When Friendship Fades But the Images Linger

Eryn Loeb | Longreads | August 2019 | 14 minutes (3,579 words)
It started with pictures of Alice. She didn’t mind being put in awkward situations or uncomfortable positions for the sake of a photo. That made her a good friend. I put a tangled Rapunzel wig on her head, a plastic gun in her hands. I had her stand in the middle of the road, wearing a plaid bathrobe. Straddle a highway median in a tulle skirt and sneakers. Swan around the woods in a feather boa. She had a classically pretty face that could suggest everyone or no one. I blazed through rolls of black and white film, which I developed in my high school darkroom with clumsy chemistry and a pounding heart.

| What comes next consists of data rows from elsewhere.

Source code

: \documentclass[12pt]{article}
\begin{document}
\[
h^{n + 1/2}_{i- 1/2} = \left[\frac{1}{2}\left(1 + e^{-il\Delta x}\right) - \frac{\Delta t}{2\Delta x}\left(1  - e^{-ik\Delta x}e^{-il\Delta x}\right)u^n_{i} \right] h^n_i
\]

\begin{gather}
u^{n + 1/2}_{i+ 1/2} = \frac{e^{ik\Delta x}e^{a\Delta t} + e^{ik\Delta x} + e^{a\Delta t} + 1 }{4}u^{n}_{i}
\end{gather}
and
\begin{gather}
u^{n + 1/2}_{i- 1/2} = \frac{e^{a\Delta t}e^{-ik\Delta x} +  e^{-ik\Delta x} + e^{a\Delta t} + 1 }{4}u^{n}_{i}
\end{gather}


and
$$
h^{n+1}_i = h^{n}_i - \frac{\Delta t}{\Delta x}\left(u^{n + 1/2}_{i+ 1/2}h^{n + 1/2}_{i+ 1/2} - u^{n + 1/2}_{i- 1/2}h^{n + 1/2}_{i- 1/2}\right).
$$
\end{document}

On the strength of those pictures, I was accepted to a summer photography workshop in Rockport, Maine. A small group of us — mostly but not entirely college students and recent grads — paid reduced tuition in exchange for doing odd jobs: hosing down vans, painting picnic tables, moving furniture. When we were lucky, we got to pay our dues in the darkroom, turning around contact sheets and prints for students who attended the pricey weeklong workshops, many of them taught by famous photographers like Mary Ellen Mark, Eugene Richards, and Joyce Tennyson. For those more typical students, relationships and revelations were fast-tracked. We watched their tentative arrival and swift blossoming, the compressed intensity between introductions and teary-eyed goodbyes. Our own seven week stretch wasn’t all that long, really, but measured in units of other people’s personal growth, it felt almost permanent.

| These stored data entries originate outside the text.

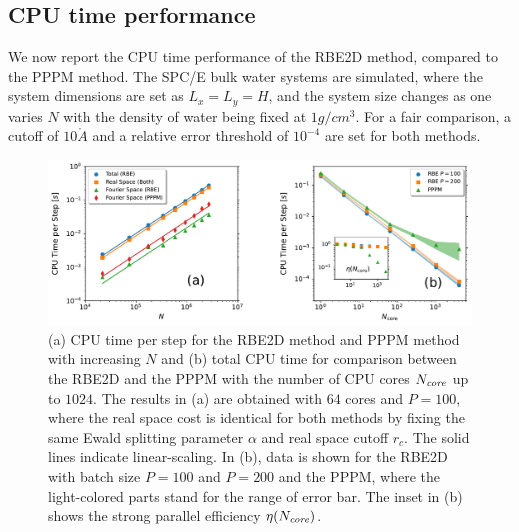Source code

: \subsection{CPU time performance}
We now report the CPU time performance of the RBE2D method, compared to the PPPM method. 
The SPC/E bulk water systems are simulated, where
the system dimensions are set as $L_x=L_y=H$,  and the system size changes as one varies $N$ with the density of water being fixed at $1g/cm^3$. For a fair comparison, a cutoff of $10\mathring{A}$ and a relative error threshold of $10^{-4}$ are set for both methods.


\begin{figure}[ht!]
\centering	\includegraphics[width=0.9\linewidth]{figs/cpu_time_nonsub.pdf}
	\caption{
     (a) CPU time per step for the RBE2D method  {and PPPM method} with increasing $N$ and (b) total CPU time for comparison between the RBE2D and the PPPM with the number of CPU cores $N_{\emph{core}}$ up to $1024$.  {The results in (a) are obtained} with $64$ cores and $P=100$, where  {the real space cost is identical for both methods by fixing the same Ewald splitting parameter $\alpha$ and real space cutoff $r_c$.}
     The solid lines indicate linear-scaling. 
     In (b), data   {is} shown for the RBE2D with batch size $P=100$ and $P=200$ and the PPPM, where the light-colored parts stand for the range of error bar. The inset in (b) shows the   {strong parallel efficiency} $\eta(N_{\emph{core}})$.}
	\label{fig:Time}
\end{figure}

It was summer and I was 19, living with a bunch of other young people who had stepped away from their fledgling lives to devote time to some version of art. Maine was dreamy, with quiet stretches of woods full of swimming holes and rope swings, lobster traps stacked in pleasing geometries. There was a glass-blowing studio in the ground floor of the house where we lived, and an old cemetery just down the road. I liked to walk around and take pictures of elaborately carved headstones memorializing wives and mothers, running my fingers over their names and honorifics. I was never without my camera. I spent hours in the darkroom but still found time to get sunburned.

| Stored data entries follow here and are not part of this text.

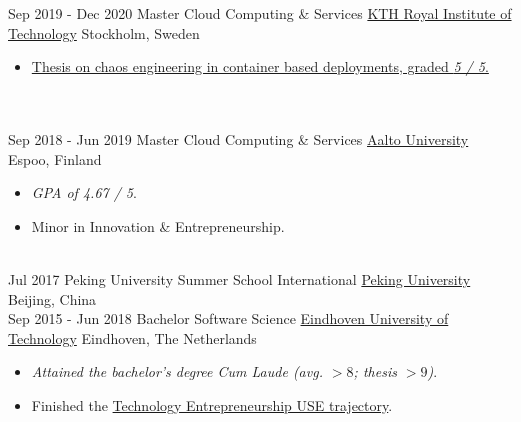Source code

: \documentclass[a4paper]{twentysecondcv} %
\begin{document}
\begin{twenty} %
    \twentyitem
    	{Sep 2019 - }
        {Dec 2020}
        {Master Cloud Computing \& Services}
        {\href{https://kth.se/en}{KTH Royal Institute of Technology}}
        {Stockholm, Sweden}
        {
        \begin{itemize}
            \item \href{https://urn.kb.se/resolve?urn=urn:nbn:se:kth:diva-291281}{Thesis on chaos engineering in container based deployments, graded \emph{5 / 5}.}
        \end{itemize}
        }
    \\
    \\
	\twentyitem
    	{Sep 2018 - }
        {Jun 2019}
        {Master Cloud Computing \& Services}
        {\href{https://www.aalto.fi/en}{Aalto University}}
        {Espoo, Finland}
        {
        \begin{itemize}
            \item \emph{GPA of 4.67 / 5}.
            \item Minor in Innovation \& Entrepreneurship.
        \end{itemize}
        }
    \\
	\twentyitem
    	{Jul 2017}
		{}
        {Peking University Summer School International}
        {\href{http://www.oir.pku.edu.cn/summerschool/}{Peking University}}
        {Beijing, China}
        {
    	}
    \\
    \twentyitem
    	{Sep 2015 - }
        {Jun 2018}
        {Bachelor Software Science}
        {\href{https://tue.nl/}{Eindhoven University of Technology}}
        {Eindhoven, The Netherlands}
        {
       	\begin{itemize}
   			\item \emph{Attained the bachelor's degree Cum Laude (avg. $> 8$; thesis $> 9$)}.
            \item Finished the \href{https://educationguide.tue.nl/programs/bachelor-college/use-learning-trajectory/technology-entrepreneurship/}{Technology Entrepreneurship USE trajectory}.
		\end{itemize}
    	}
\end{twenty}
\end{document}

When I wasn’t out shooting or cooped up printing, one of my favorite places was the library. It was a hot, lofted area in the small campus’ main building. A sign posted at the base of the stairs gave me solemn shivers. “Enter with respect for the knowledge that resides herein and with honor for those who are about to share with you their secrets and wisdom,” it read. “Maintain a serene presence.” I sat on the floor and pored over monographs: Francesca Woodman’s pictures of herself crouching in corners, hanging from window frames, a wild blur in an abandoned house. Nan Goldin’s pictures of herself and her friends all tangled up in each other, the color shots suffused with adulation and danger. Justine Kurland’s Girl Pictures, feral despite their polish. Judy Dater organized her images by gender; portfolios of men, of women.